Welcome to HackerNoon’s Meet the Writer Interview series, where we learn a bit more about the contributors that have written some of our favorite stories.


So let’s start! Tell us a bit about yourself. For example, name, profession, and personal interests.

My name is Emmimal P Alexander. I’m an AI engineer, technical writer, and founder of EmiTechLogic, where I publish practical guides on Python, machine learning, and modern AI systems.

My work focuses on making complex AI and software engineering concepts understandable for developers. I spend most of my time building experiments, writing technical articles, and exploring how neural networks and AI infrastructure actually behave in real systems.

I’m also the author of two books: “Agentic AI for Executives,” which explores how organizations can adopt autonomous AI systems in practical ways, and “Neural Network and Deep Learning with Python: A Practical Approach,” which focuses on explaining neural networks through hands-on implementation and clear technical explanations.

Interesting! What was your latest Hackernoon Top Story about?

My latest story, What Happens if You Remove ReLU From a Deep Neural Network?, was a technical deep dive based on a real debugging experience.

In the article, I described a situation where a neural network was trained without any errors but still failed to learn. By carefully analyzing the model’s behavior, I eventually discovered that the issue was related to missing activation functions.

The story focuses on how small architectural decisions—like activation functions—can dramatically affect the learning capability of deep neural networks.

Do you usually write on similar topics? If not, what do you usually write about?

Yes, I primarily write about AI, specifically deep learning, neural networks, and practical, hands-on experiences with Python-based AI frameworks.

I enjoy writing about the practical side of AI, especially the gap between academic theory and real engineering systems.

Many articles come from things I discovered while debugging or experimenting, because those moments often contain the most useful lessons.

Great! What is your usual writing routine like (if you have one?)

Most of my writing begins with a technical problem I’m trying to solve. I spend time experimenting, debugging, and testing different model training approaches. Once I understand what’s happening, I write about the process, the mistakes, and the insights, so others can learn from the experience.

Being a writer in tech can be a challenge. It’s not often our main role, but an addition to another one. What is the biggest challenge you have when it comes to writing?

The biggest challenge for me is balancing deep technical investigation with clear communication. A lot of the work behind my articles involves debugging systems, running experiments, and analyzing how AI models behave in different scenarios. That process can take a significant amount of time.

The next step is translating those technical discoveries into something readers can easily understand. Explaining complex AI behavior in a clear and engaging way without losing the technical accuracy requires careful writing and thoughtful structure.

What is the next thing you hope to achieve in your career?

I want to continue working at the intersection of AI research, engineering, and education.

One of my long-term goals is to produce high-quality technical resources that help engineers understand how modern AI systems actually work—from neural networks to large-scale AI infrastructure. There is often a gap between research papers and real-world implementation, and I enjoy creating content that helps bridge that gap.

I also plan to write more books and long-form technical content that explore AI systems in depth.

At the same time, I’m working on growing EmiTechLogic into a platform where developers, researchers, and learners can find practical guides, experiments, and detailed explanations about AI, machine learning, and Python.

Wow, that’s admirable. Now, something more casual: What is your guilty pleasure of choice?

My guilty pleasure is spending more time optimizing code than necessary. Sometimes a program already works fine, but I still feel the urge to improve performance or simplify the logic just to see how much better it can get.

Yes, one of my hobbies is watching K-series and C-series dramas. I enjoy the storytelling, character development, and the different cultural perspectives they bring. It’s also a great way for me to relax and take a break from technical work after spending long hours coding or writing.

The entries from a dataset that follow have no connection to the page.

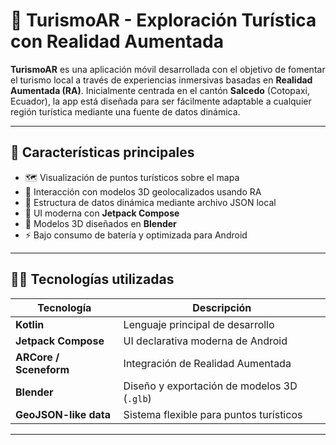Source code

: # 🌄 TurismoAR - Exploración Turística con Realidad Aumentada

**TurismoAR** es una aplicación móvil desarrollada con el objetivo de fomentar el turismo local a través de experiencias inmersivas basadas en **Realidad Aumentada (RA)**. Inicialmente centrada en el cantón **Salcedo** (Cotopaxi, Ecuador), la app está diseñada para ser fácilmente adaptable a cualquier región turística mediante una fuente de datos dinámica.

---

## 📱 Características principales

- 🗺️ Visualización de puntos turísticos sobre el mapa
- 🧭 Interacción con modelos 3D geolocalizados usando RA
- 📂 Estructura de datos dinámica mediante archivo JSON local
- 🎨 UI moderna con **Jetpack Compose**
- 🧩 Modelos 3D diseñados en **Blender**
- ⚡ Bajo consumo de batería y optimizada para Android

---

## 🧑‍💻 Tecnologías utilizadas

| Tecnología | Descripción |
|------------|-------------|
| **Kotlin** | Lenguaje principal de desarrollo |
| **Jetpack Compose** | UI declarativa moderna de Android |
| **ARCore / Sceneform** | Integración de Realidad Aumentada |
| **Blender** | Diseño y exportación de modelos 3D (`.glb`) |
| **GeoJSON-like data** | Sistema flexible para puntos turísticos |

---
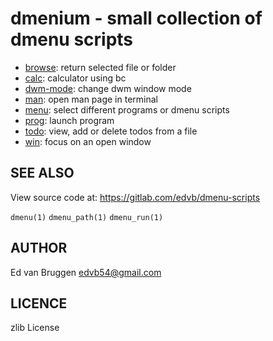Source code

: # dmenium - small collection of dmenu scripts

 * [browse](browse): return selected file or folder
 * [calc](calc): calculator using bc
 * [dwm-mode](dwm_mode): change dwm window mode
 * [man](man): open man page in terminal
 * [menu](menu): select different programs or dmenu scripts
 * [prog](prog): launch program
 * [todo](todo): view, add or delete todos from a file
 * [win](win): focus on an open window

## SEE ALSO

View source code at: <https://gitlab.com/edvb/dmenu-scripts>

`dmenu(1)` `dmenu_path(1)` `dmenu_run(1)`

## AUTHOR

Ed van Bruggen <edvb54@gmail.com>

## LICENCE

zlib License

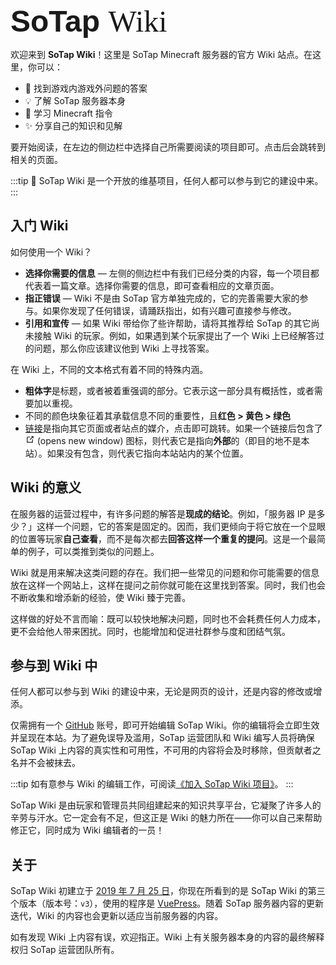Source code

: <div id="main-title" style="font-size: 3rem; margin-top: 56px">
<span style="font-family: Poppins, sans-serif; font-weight: 700">SoTap</span> <span style="font-family: Georgia, serif; font-weight: 500">Wiki</span>
</div>

欢迎来到 **SoTap Wiki**！这里是 SoTap Minecraft 服务器的官方 Wiki 站点。在这里，你可以：

- 🤔 找到游戏内游戏外问题的答案
- 💡 了解 SoTap 服务器本身
- 📖 学习 Minecraft 指令
- ✨ 分享自己的知识和见解

要开始阅读，在左边的侧边栏中选择自己所需要阅读的项目即可。点击后会跳转到相关的页面。

:::tip
🌈 SoTap Wiki 是一个开放的维基项目，任何人都可以参与到它的建设中来。
:::

## 入门 Wiki

如何使用一个 Wiki？

- **选择你需要的信息** — 左侧的侧边栏中有我们已经分类的内容，每一个项目都代表着一篇文章。选择你需要的信息，即可查看相应的文章页面。
- **指正错误** — Wiki 不是由 SoTap 官方单独完成的，它的完善需要大家的参与。如果你发现了任何错误，请踊跃指出，如有兴趣可直接参与修改。
- **引用和宣传** — 如果 Wiki 带给你了些许帮助，请将其推荐给 SoTap 的其它尚未接触 Wiki 的玩家。例如，如果遇到某个玩家提出了一个 Wiki 上已经解答过的问题，那么你应该建议他到 Wiki 上寻找答案。

在 Wiki 上，不同的文本格式有着不同的特殊内涵。

- **粗体字**是标题，或者被着重强调的部分。它表示这一部分具有概括性，或者需要加以重视。
- 不同的颜色块象征着其承载信息不同的重要性，且**红色 $\gt$ 黄色 $\gt$ 绿色**
- [链接](/)是指向其它页面或者站点的媒介，点击即可跳转。如果一个链接后包含了 <span><svg xmlns="http://www.w3.org/2000/svg" aria-hidden="true" focusable="false" x="0px" y="0px" viewBox="0 0 100 100" width="15" height="15" class="icon outbound"><path fill="currentColor" d="M18.8,85.1h56l0,0c2.2,0,4-1.8,4-4v-32h-8v28h-48v-48h28v-8h-32l0,0c-2.2,0-4,1.8-4,4v56C14.8,83.3,16.6,85.1,18.8,85.1z"></path> <polygon fill="currentColor" points="45.7,48.7 51.3,54.3 77.2,28.5 77.2,37.2 85.2,37.2 85.2,14.9 62.8,14.9 62.8,22.9 71.5,22.9"></polygon></svg> <span class="sr-only">(opens new window)</span></span> 图标，则代表它是指向**外部**的（即目的地不是本站）。如果没有包含，则代表它指向本站站内的某个位置。

## Wiki 的意义

在服务器的运营过程中，有许多问题的解答是**现成的结论**。例如，「服务器 IP 是多少？」这样一个问题，它的答案是固定的。因而，我们更倾向于将它放在一个显眼的位置等玩家**自己查看**，而不是每次都去**回答这样一个重复的提问**。这是一个最简单的例子，可以类推到类似的问题上。

Wiki 就是用来解决这类问题的存在。我们把一些常见的问题和你可能需要的信息放在这样一个网站上，这样在提问之前你就可能在这里找到答案。同时，我们也会不断收集和增添新的经验，使 Wiki 臻于完善。

这样做的好处不言而喻：既可以较快地解决问题，同时也不会耗费任何人力成本，更不会给他人带来困扰。同时，也能增加和促进社群参与度和团结气氛。

## 参与到 Wiki 中

任何人都可以参与到 Wiki 的建设中来，无论是网页的设计，还是内容的修改或增添。

仅需拥有一个 [GitHub](https://github.com) 账号，即可开始编辑 SoTap Wiki。你的编辑将会立即生效并呈现在本站。为了避免误导及滥用，SoTap 运营团队和 Wiki 编写人员将确保 SoTap Wiki 上内容的真实性和可用性，不可用的内容将会及时移除，但贡献者之名并不会被抹去。

:::tip
如有意参与 Wiki 的编辑工作，可阅读[《加入 SoTap Wiki 项目》](/join-wiki.md)。
:::

SoTap Wiki 是由玩家和管理员共同组建起来的知识共享平台，它凝聚了许多人的辛劳与汗水。它一定会有不足，但这正是 Wiki 的魅力所在——你可以自己来帮助修正它，同时成为 Wiki 编辑者的一员！

## 关于

SoTap Wiki 初建立于 [2019 年 7 月 25 日](https://github.com/sotapmc/SotapWiki/commit/fd151ec575e73b35214ff57dcc6478715cbe432c)，你现在所看到的是 SoTap Wiki 的第三个版本（版本号：`v3`），使用的程序是 [VuePress](https://vuepress.vuejs.org/zh/)。随着 SoTap 服务器内容的更新迭代，Wiki 的内容也会更新以适应当前服务器的内容。

如有发现 Wiki 上内容有误，欢迎指正。Wiki 上有关服务器本身的内容的最终解释权归 SoTap 运营团队所有。
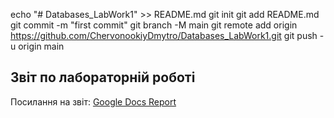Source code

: echo "# Databases_LabWork1" >> README.md
git init
git add README.md
git commit -m "first commit"
git branch -M main
git remote add origin https://github.com/ChervonookiyDmytro/Databases_LabWork1.git
git push -u origin main
## Звіт по лабораторній роботі
Посилання на звіт: [Google Docs Report](https://docs.google.com/document/d/1Ipn9bkfHludV9w_0jEYOB6O0bZm9NiGnHrt1xcS_158/edit?usp=sharing)
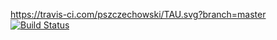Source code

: https://travis-ci.com/pszczechowski/TAU.svg?branch=master
[![Build Status](https://travis-ci.com/pszczechowski/TAU.svg?branch=master)](https://travis-ci.org/pszczechowski/TAU)
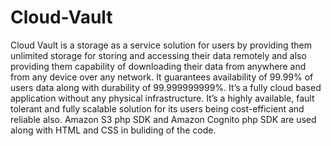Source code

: # Cloud-Vault
Cloud Vault is a storage as a service solution for users by providing them unlimited storage for storing and accessing their data remotely and also providing them capability of downloading their data from anywhere and from any device over any network. It guarantees availability of 99.99% of users data along with durability of 99.999999999%. 
It’s a fully cloud based application without any physical infrastructure. It’s a highly available, fault tolerant and fully scalable solution for its users being cost-efficient and reliable also.
Amazon S3 php SDK and Amazon Cognito php SDK are used along with HTML and CSS in buliding of the code.
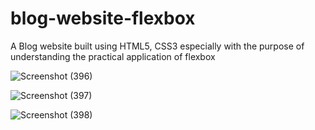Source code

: # blog-website-flexbox
A Blog website built using HTML5, CSS3 especially with the purpose of understanding the practical application of flexbox

![Screenshot (396)](https://user-images.githubusercontent.com/63305945/97789239-ded61e80-1be4-11eb-866e-7c0427167bcc.png)

![Screenshot (397)](https://user-images.githubusercontent.com/63305945/97789242-e1d10f00-1be4-11eb-8b2a-2e57cc7b9246.png)

![Screenshot (398)](https://user-images.githubusercontent.com/63305945/97789243-e5649600-1be4-11eb-8204-f5dab5b8a3f7.png)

What can the Hacker Noon community expect to read from you next?

The HackerNoon community can expect more articles from me on AI engineering, neural networks, and practical machine learning systems. I’m particularly interested in writing about the real challenges engineers face when building and debugging AI models, including performance issues, training behavior, and system design.

I also plan to share more hands-on experiments, technical deep dives, and practical insights drawn from my own work and research. Alongside that, I’ll continue publishing detailed guides and technical resources through my platform, EmiTechLogic, where I explore Python, AI systems, and machine learning concepts in depth.

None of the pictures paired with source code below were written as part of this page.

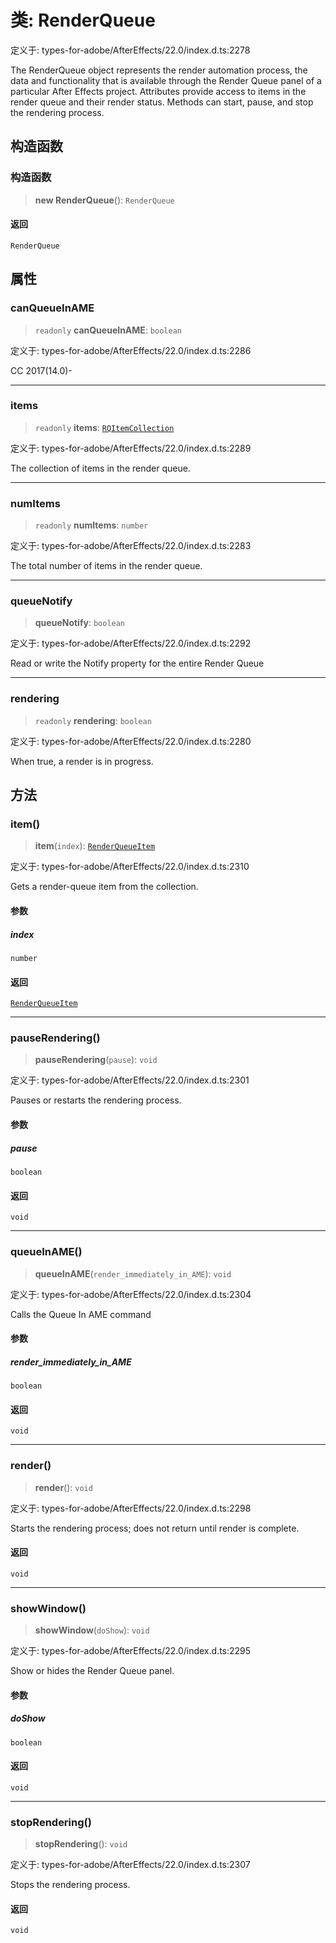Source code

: # 类: RenderQueue

定义于: types-for-adobe/AfterEffects/22.0/index.d.ts:2278

The RenderQueue object represents the render automation process, the data and functionality that is available through the Render Queue panel of a particular After Effects project. Attributes provide access to items in the render queue and their render status. Methods can start, pause, and stop the rendering process.

## 构造函数

### 构造函数

> **new RenderQueue**(): `RenderQueue`

#### 返回

`RenderQueue`

## 属性

### canQueueInAME

> `readonly` **canQueueInAME**: `boolean`

定义于: types-for-adobe/AfterEffects/22.0/index.d.ts:2286

CC 2017(14.0)-

***

### items

> `readonly` **items**: [`RQItemCollection`](RQItemCollection.md)

定义于: types-for-adobe/AfterEffects/22.0/index.d.ts:2289

The collection of items in the render queue.

***

### numItems

> `readonly` **numItems**: `number`

定义于: types-for-adobe/AfterEffects/22.0/index.d.ts:2283

The total number of items in the render queue.

***

### queueNotify

> **queueNotify**: `boolean`

定义于: types-for-adobe/AfterEffects/22.0/index.d.ts:2292

Read or write the Notify property for the entire Render Queue

***

### rendering

> `readonly` **rendering**: `boolean`

定义于: types-for-adobe/AfterEffects/22.0/index.d.ts:2280

When true, a render is in progress.

## 方法

### item()

> **item**(`index`): [`RenderQueueItem`](RenderQueueItem.md)

定义于: types-for-adobe/AfterEffects/22.0/index.d.ts:2310

Gets a render-queue item from the collection.

#### 参数

##### index

`number`

#### 返回

[`RenderQueueItem`](RenderQueueItem.md)

***

### pauseRendering()

> **pauseRendering**(`pause`): `void`

定义于: types-for-adobe/AfterEffects/22.0/index.d.ts:2301

Pauses or restarts the rendering process.

#### 参数

##### pause

`boolean`

#### 返回

`void`

***

### queueInAME()

> **queueInAME**(`render_immediately_in_AME`): `void`

定义于: types-for-adobe/AfterEffects/22.0/index.d.ts:2304

Calls the Queue In AME command

#### 参数

##### render\_immediately\_in\_AME

`boolean`

#### 返回

`void`

***

### render()

> **render**(): `void`

定义于: types-for-adobe/AfterEffects/22.0/index.d.ts:2298

Starts the rendering process; does not return until render is complete.

#### 返回

`void`

***

### showWindow()

> **showWindow**(`doShow`): `void`

定义于: types-for-adobe/AfterEffects/22.0/index.d.ts:2295

Show or hides the Render Queue panel.

#### 参数

##### doShow

`boolean`

#### 返回

`void`

***

### stopRendering()

> **stopRendering**(): `void`

定义于: types-for-adobe/AfterEffects/22.0/index.d.ts:2307

Stops the rendering process.

#### 返回

`void`
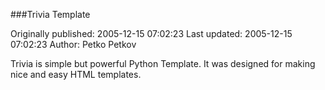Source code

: ###Trivia Template

Originally published: 2005-12-15 07:02:23
Last updated: 2005-12-15 07:02:23
Author: Petko Petkov

Trivia is simple but powerful Python Template. It was designed for making nice and easy HTML templates.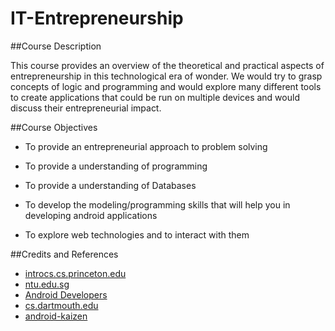 # IT-Entrepreneurship


##Course Description

This course   provides   an   overview   of   the   theoretical   and   practical   aspects   of
entrepreneurship   in   this   technological   era   of   wonder.   We   would   try   to   grasp
concepts of logic and programming and would explore many different tools to create
applications   that   could   be   run   on   multiple   devices   and   would   discuss   their
entrepreneurial impact. 

##Course Objectives

* To provide an entrepreneurial approach to problem solving

* To provide a understanding of programming

* To provide a understanding of Databases

* To develop the modeling/programming skills that will help you in developing android applications

* To explore web technologies and to interact with them

##Credits and References

* [introcs.cs.princeton.edu](http://introcs.cs.princeton.edu/java/home/)
* [ntu.edu.sg](https://www.ntu.edu.sg/home/ehchua/programming/index.html)
* [Android Developers](https://developer.android.com/index.html)
* [cs.dartmouth.edu](http://www.cs.dartmouth.edu/~campbell/cs65/cs65.html)
* [android-kaizen](http://android-kaizen.com/2015/01/04/tutorial-multi-pane-fragments/)
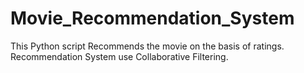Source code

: # Movie_Recommendation_System
This Python script Recommends the movie on the basis of ratings. Recommendation System use Collaborative Filtering.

What’s your opinion on HackerNoon as a platform for writers?

HackerNoon is a fantastic open platform that validates technical expertise and gives independent researchers and engineers a voice.

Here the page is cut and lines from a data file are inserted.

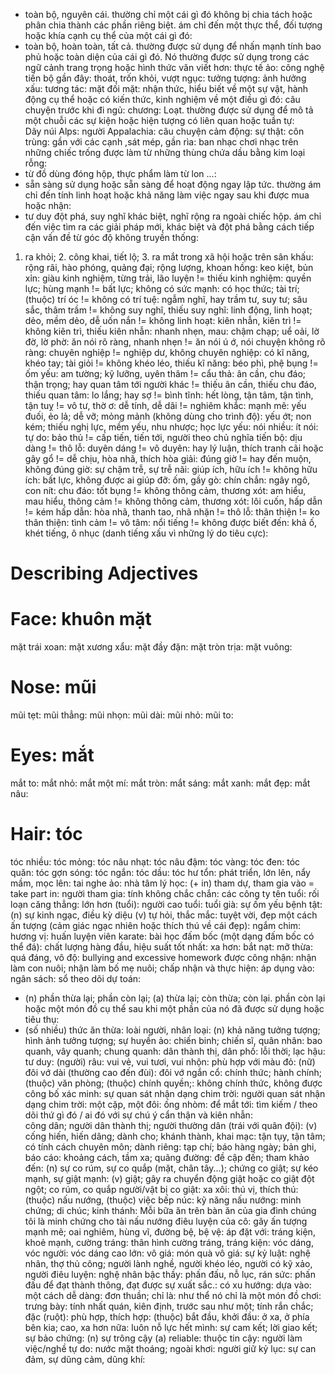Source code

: * toàn bộ, nguyên cái. thường chỉ một cái gì đó không bị chia tách hoặc phân chia thành các phần riêng biệt. ám chỉ đến một thực thể, đối tượng hoặc khía cạnh cụ thể của một cái gì đó: 
* toàn bộ, hoàn toàn, tất cả. thường được sử dụng để nhấn mạnh tính bao phủ hoặc toàn diện của cái gì đó. Nó thường được sử dụng trong các ngữ cảnh trang trọng hoặc hình thức văn viết hơn: 
thực tế ảo: 
công nghệ tiến bộ gần đây: 
thoát, trốn khỏi, vượt ngục: 
tưởng tượng: 
ảnh hưởng xấu: 
tương tác: 
mặt đối mặt: 
nhận thức, hiểu biết về một sự vật, hành động cụ thể hoặc có kiến thức, kinh nghiệm về một điều gì đó: 
câu chuyện trước khi đi ngủ: 
chương: 
Loạt. thường được sử dụng để mô tả một chuỗi các sự kiện hoặc hiện tượng có liên quan hoặc tuần tự:  
Dãy núi Alps: 
người Appalachia: 
câu chuyện cảm động: 
sự thật: 
côn trùng: 
gần với các cạnh ,sát mép, gần rìa: 
ban nhạc chơi nhạc trên những chiếc trống được làm từ những thùng chứa dầu bằng kim loại rỗng: 
* từ đồ dùng đóng hộp, thực phẩm làm từ lon ...: 
* sẵn sàng sử dụng hoặc sẵn sàng để hoạt động ngay lập tức. thường ám chỉ đến tính linh hoạt hoặc khả năng làm việc ngay sau khi được mua hoặc nhận: 
* tư duy đột phá, suy nghĩ khác biệt, nghĩ rộng ra ngoài chiếc hộp. ám chỉ đến việc tìm ra các giải pháp mới, khác biệt và đột phá bằng cách tiếp cận vấn đề từ góc độ không truyền thống: 
1. ra khỏi; 2. công khai, tiết lộ; 3. ra mắt trong xã hội hoặc trên sân khấu: 
rộng rãi, hào phóng, quảng đại; rộng lượng, khoan hồng: 
keo kiệt, bủn xỉn: 
giàu kinh nghiệm, từng trải, lão luyện != thiếu kinh nghiệm: 
quyền lực; hùng mạnh != bất lực; không có sức mạnh: 
có học thức; tài trí; (thuộc) trí óc != không có trí tuệ: 
ngẫm nghĩ, hay trầm tư, suy tư; sâu sắc, thâm trầm != không suy nghĩ, thiếu suy nghĩ: 
linh động, linh hoạt; dẻo, mềm dẻo, dễ uốn nắn != không linh hoạt: 
kiên nhẫn, kiên trì != không kiên trì, thiếu kiên nhẫn: 
nhanh nhẹn, mau: 
chậm chạp; uể oải, lờ đờ, lờ phờ: 
ăn nói rõ ràng, nhanh nhẹn != ăn nói ú ớ, nói chuyện không rõ ràng: 
chuyên nghiệp != nghiệp dư, không chuyên nghiệp: 
có kĩ năng, khéo tay; tài giỏi != không khéo léo, thiếu kĩ năng: 
béo phì, phệ bụng != ốm yếu: 
am tường; kỹ lưỡng, uyên thâm != cẩu thả: 
ân cần, chu đáo; thận trọng; hay quan tâm tới người khác != thiếu ân cần, thiếu chu đáo, thiếu quan tâm: 
lo lắng; hay sợ != bình tĩnh: 
hết lòng, tận tâm, tận tình, tận tuỵ != vô tư, thờ ơ: 
dễ tính, dễ dãi != nghiêm khắc: 
mạnh mẽ: 
yếu đuối, ẻo lả; dễ vỡ; mỏng mảnh (không dùng cho trình độ): 
yếu ớt; non kém; thiếu nghị lực, mềm yếu, nhu nhược; học lực yếu: 
nói nhiều: 
ít nói: 
tự do: 
bảo thủ != cấp tiến, tiến tới, người theo chủ nghĩa tiến bộ: 
dịu dàng != thô lỗ: 
duyên dáng != vô duyên: 
hay lý luận, thích tranh cãi hoặc gây gổ != dễ chịu, hòa nhã, thích hòa giải: 
đúng giờ != hay đến muộn, không đúng giờ: 
sự chậm trễ, sự trễ nãi: 
giúp ích, hữu ích != không hữu ích: 
bất lực, không được ai giúp đỡ: 
ốm, gầy gò: 
chín chắn: 
ngây ngô, con nít: 
chu đáo: 
tốt bụng != không thông cảm, thương xót: 
am hiểu, mau hiểu, thông cảm != không thông cảm, thương xót: 
lôi cuốn, hấp dẫn != kém hấp dẫn: 
hòa nhã, thanh tao, nhã nhặn != thô lỗ: 
thân thiện != ko thân thiện: 
tình cảm != vô tâm: 
nổi tiếng != không được biết đến: 
khả ố, khét tiếng, ô nhục (danh tiếng xấu vì những lý do tiêu cực): 
# Describing Adjectives
# Face: khuôn mặt
mặt trái xoan: 
mặt xương xẩu: 
mặt đầy đặn: 
mặt tròn trịa: 
mặt vuông: 
# Nose: mũi
mũi tẹt: 
mũi thẳng: 
mũi nhọn: 
mũi dài: 
mũi nhỏ: 
mũi to: 
# Eyes: mắt
mắt to: 
mắt nhỏ: 
mắt một mí: 
mắt tròn: 
mắt sáng: 
mắt xanh: 
mắt đẹp: 
mắt nâu: 
# Hair: tóc
tóc nhiều: 
tóc mỏng: 
tóc nâu nhạt: 
tóc nâu đậm: 
tóc vàng: 
tóc đen: 
tóc quăn: 
tóc gợn sóng: 
tóc ngắn: 
tóc dầu: 
tóc hư tổn: 
phát triển, lớn lên, nẩy mầm, mọc lên: 
tai nghe ảo: 
nhà tâm lý học: 
(+ in) tham dự, tham gia vào = take part in: 
người tham gia: 
tính không chắc chắn: 
các công ty tên tuổi: 
rối loạn căng thẳng: 
lớn hơn (tuổi): 
người cao tuổi: 
tuổi già: 
sự ốm yếu bệnh tật: 
(n) sự kinh ngạc, điều kỳ diệu (v) tự hỏi, thắc mắc: 
tuyệt vời, đẹp một cách ấn tượng (cảm giác ngạc nhiên hoặc thích thú về cái đẹp): 
ngắm chim: 
hương vị: 
huấn luyện viên karate: 
bài học đấm bốc (một dạng đấm bốc có thể đá): 
chất lượng hàng đầu, hiệu suất tốt nhất: 
xa hơn: 
bắt nạt: 
mỡ thừa: 
quá đáng, vô độ: 
bullying and excessive homework
được công nhận: 
nhận làm con nuôi; nhận làm bố mẹ nuôi; chấp nhận và thực hiện: 
áp dụng vào: 
ngân sách: 
sổ theo dõi dự toán: 
* (n) phần thừa lại; phần còn lại; (a) thừa lại; còn thừa; còn lại. phần còn lại hoặc một món đồ cụ thể sau khi một phần của nó đã được sử dụng hoặc tiêu thụ: 
* (số nhiều) thức ăn thừa: 
loài người, nhân loại: 
(n) khả năng tưởng tượng; hình ảnh tưởng tượng; sự huyền ảo: 
chiến binh; chiến sĩ, quân nhân: 
bao quanh, vây quanh; chung quanh: 
dân thành thị, dân phố: 
lỗi thời; lạc hậu: 
tư duy: 
(người) râu: 
vui vẻ, vui tươi, vui nhộn: 
phù hợp với màu đỏ: 
(nữ) đôi vớ dài (thường cao đến đùi): 
đôi vớ ngắn cổ: 
chính thức; hành chính; (thuộc) văn phòng; (thuộc) chính quyền;: 
không chính thức, không được công bố xác minh: 
sự quan sát nhận dạng chim trời: 
người quan sát nhận dạng chim trời: 
một cặp, một đôi: 
ống nhòm: 
để mắt tới: 
tìm kiếm / theo dõi thứ gì đó / ai đó với sự chú ý cẩn thận và kiên nhẫn:  
công dân; người dân thành thị; người thường dân (trái với quân đội): 
(v) cống hiến, hiến dâng; dành cho; khánh thành, khai mạc: 
tận tụy, tận tâm; có tính cách chuyên môn; dành riêng: 
tạp chí; báo hàng ngày; bản ghi, báo cáo: 
khoảng cách, tầm xa; quãng đường: 
đề cập đến; tham khảo đến: 
(n) sự co rúm, sự co quắp (mặt, chân tây...); chứng co giật; sự kéo mạnh, sự giật mạnh: 
                (v) giật; gây ra chuyển động giật hoặc co giật đột ngột; co rúm, co quắp
người/vật bị co giật: 
xa xôi: 
thú vị, thích thú: 
(thuộc) nấu nướng, (thuộc) việc bếp núc: 
kỹ năng nấu nướng: 
minh chứng; di chúc; kinh thánh: 
Mỗi bữa ăn trên bàn ăn của gia đình chúng tôi là minh chứng cho tài nấu nướng điêu luyện của cô: 
gây ấn tượng mạnh mẽ; oai nghiêm, hùng vĩ, đường bệ, bệ vệ: 
áp đặt với: 
tráng kiện, khoẻ mạnh, cường tráng: 
thân hình cường tráng, tráng kiện: 
vóc dáng, vóc người: 
vóc dáng cao lớn: 
vô giá: 
món quà vô giá: 
sự kỷ luật: 
nghệ nhân, thợ thủ công; người lành nghề, người khéo léo, người có kỹ xảo, người điêu luyện: 
nghệ nhân bậc thầy: 
phấn đấu, nỗ lục, rán sức: 
phấn đấu để đạt thành thông, đạt được sự xuất sắc.: 
có xu hướng: 
dựa vào: 
một cách dễ dàng: 
đơn thuần; chỉ là: 
như thể nó chỉ là một món đồ chơi: 
trưng bày: 
tính nhất quán, kiên định, trước sau như một; tính rắn chắc; đặc (ruột): 
phù hợp, thích hợp: 
(thuộc) bắt đầu, khởi đầu: 
ở xa, ở phía bên kia; cao, xa hơn nữa: 
luôn nỗ lực hết mình: 
sự cam kết; lời giao kết; sự bảo chứng: 
(n) sự trông cậy (a) reliable: thuộc tin cậy: 
người làm việc/nghề tự do: 
nước mặt thoáng; ngoài khơi: 
người giữ kỷ lục: 
sự can đảm, sự dũng cảm, dũng khí:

It’s a great place for sharing authentic, hands-on technical knowledge, and for connecting with a global community interested in technology, software engineering, and innovation.

Thanks for taking time to join our “Meet the writer” series. It was a pleasure. Do you have any closing words?

Thank you for the opportunity to be part of the Meet the Writer series. Writing is one of the best ways to refine ideas and share knowledge with the community.

My advice to anyone who enjoys technology is simple: keep experimenting and keep documenting what you learn. Some of the most valuable insights come from real problems, failed attempts, and the process of figuring things out.